In 2014, he was one of two hundred leading American artists asked to create a work for the highly successful Fabergè Big Egg Hunt New York and continued to expand his talent.

==Personal life and death==
Oxnam was married to Vishakha N. Desai, a specialist on Asian art, who stepped down as President of the Asia Society in 2012, and is currently Special Advisor for Global Affairs to the President of Columbia University and Senior Advisor for Global Policy and Programs to the Director of the Solomon R. Guggenheim Foundation.

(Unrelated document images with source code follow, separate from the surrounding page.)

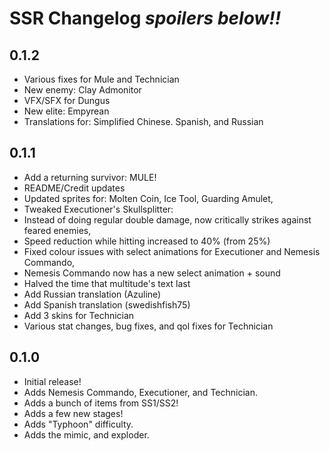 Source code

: # SSR Changelog *spoilers below!!*

## 0.1.2
- Various fixes for Mule and Technician
- New enemy: Clay Admonitor
- VFX/SFX for Dungus
- New elite: Empyrean
- Translations for: Simplified Chinese. Spanish, and Russian


## 0.1.1
- Add a returning survivor: MULE!
- README/Credit updates
- Updated sprites for: Molten Coin, Ice Tool, Guarding Amulet,
- Tweaked Executioner's Skullsplitter:
- Instead of doing regular double damage, now critically strikes against feared enemies,
- Speed reduction while hitting increased to 40% (from 25%)
- Fixed colour issues with select animations for Executioner and Nemesis Commando,
- Nemesis Commando now has a new select animation + sound
- Halved the time that multitude's text last
- Add Russian translation (Azuline)
- Add Spanish translation (swedishfish75)
- Add 3 skins for Technician
- Various stat changes, bug fixes, and qol fixes for Technician

## 0.1.0
- Initial release!
- Adds Nemesis Commando, Executioner, and Technician.
- Adds a bunch of items from SS1/SS2!
- Adds a few new stages!
- Adds "Typhoon" difficulty.
- Adds the mimic, and exploder.   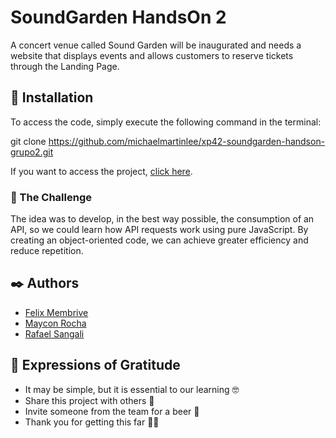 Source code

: # SoundGarden HandsOn 2

A concert venue called Sound Garden will be inaugurated and needs a website that
displays events and allows customers to reserve tickets through the Landing Page.

## 🔧 Installation

To access the code, simply execute the following command in the terminal:

git clone https://github.com/michaelmartinlee/xp42-soundgarden-handson-grupo2.git

If you want to access the project, [click here](https://michaelmartinlee.github.io/xp42-soundgarden-handson-grupo2/).

### 🔩 The Challenge

The idea was to develop, in the best way possible, the consumption of an API, so we could learn how API requests work using pure JavaScript. By creating an object-oriented code, we can achieve greater efficiency and reduce repetition.

## ✒️ Authors

* [Felix Membrive](https://github.com/FelixMembrive)
* [Maycon Rocha](https://github.com/minrocha)
* [Rafael Sangali](https://github.com/rafaelsangali)

## 🎁 Expressions of Gratitude

* It may be simple, but it is essential to our learning 🤓
* Share this project with others 📢
* Invite someone from the team for a beer 🍺 
* Thank you for getting this far 🤜🤛
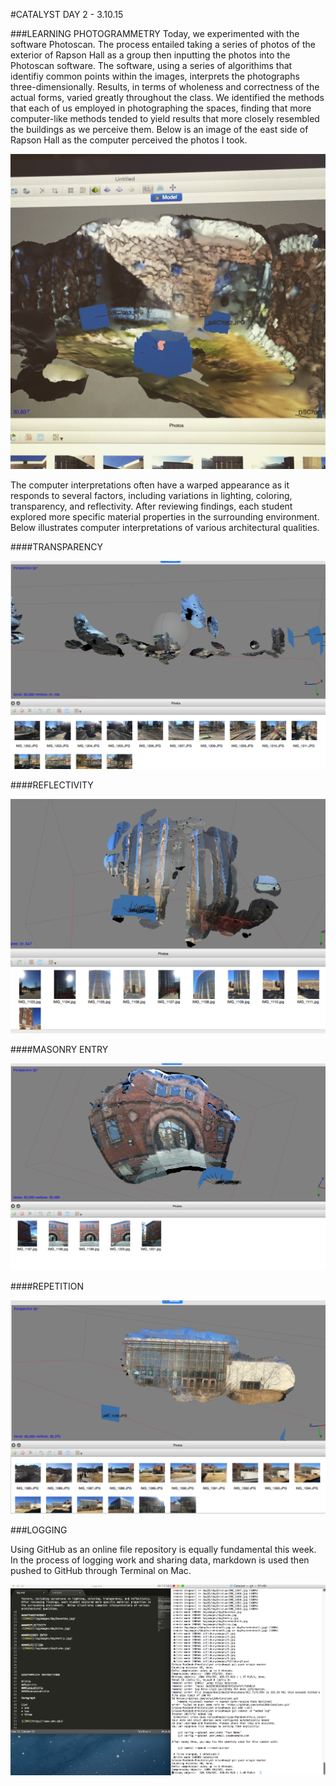 #CATALYST DAY 2 - 3.10.15

###LEARNING PHOTOGRAMMETRY
Today, we experimented with the software Photoscan.  The process entailed taking a series of photos of the exterior of Rapson Hall as a group then inputting the photos into the Photoscan software.  The software, using a series of algorithims that identifiy common points within the images, interprets the photographs three-dimensionally.   Results, in terms of wholeness and correctness of the actual forms, varied greatly throughout the class.  We identified the methods that each of us employed in photographing the spaces, finding that more computer-like methods tended to yield results that more closely resembled the buildings as we perceive them.  Below is an image of the east side of Rapson Hall as the computer perceived the photos I took.

![IMAGE](logimages/day2screenshot3.jpg)

The computer interpretations often have a warped appearance as it responds to several factors, including variations in lighting, coloring, transparency, and reflectivity.  After reviewing findings, each student explored more specific material properties in the surrounding environment.  Below illustrates computer interpretations of various architectural qualities.

####TRANSPARENCY

![IMAGE](logimages/day2busstop.jpg)

####REFLECTIVITY

![IMAGE](logimages/day2stss.jpg)

####MASONRY ENTRY

![IMAGE](logimages/day2entry.jpg)

####REPETITION

![IMAGE](logimages/day2cube.jpg)


###LOGGING

Using GitHub as an online file repository is equally fundamental this week.  In the process of logging work and sharing data, markdown is used then pushed to GitHub through Terminal on Mac.  

![IMAGE](logimages/loglogging.jpg)
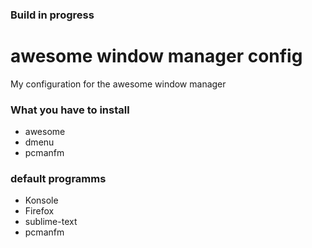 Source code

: ### Build in progress
# awesome window manager config
My configuration for the awesome window manager

### What you have to install
* awesome
* dmenu
* pcmanfm

### default programms
* Konsole
* Firefox
* sublime-text
* pcmanfm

Oxnam died of complications of Alzheimer's disease in Greenport, Suffolk County, New York, on April 18, 2024. He was 81.

==Bibliography==

===Books===
- A Fractured Mind: My Life with Multiple Personality Disorder. (Author) Hyperion Press, 2005.
- Ming: A Novel of Seventeenth-Century China.(Author) St. Martin's Press, 1995.
- Japan, Korea and China: American Perceptions and Policies. (Co-Author) Lexington Books, D.C. Heath and Company, 1979.
- Dragon and Eagle: United States-China Relations, Past and Future. (Co-Editor) Basic Books, 1978.
- Ruling from Horseback: Manchu Politics in the Oboi Regency, 1661–1669. (Author) University of Chicago Press, 1975.

===Select articles===
- "Launching Pad—PhD, Target—TBD", in Perspectives on History: The Newsmagazine of the American Historical Association, October 2014.
- "An Interview with Robert Oxnam", in Orientations: The Magazine for Collectors and Connoisseurs of Asian Art, May 2013.
- "Chinese Scholars Rocks: Traditional Legacies, Modern Inspirations", in Art and Rocks: Nature Found and Made Exhibition Catalogue, Chambers Fine Art, July 2009.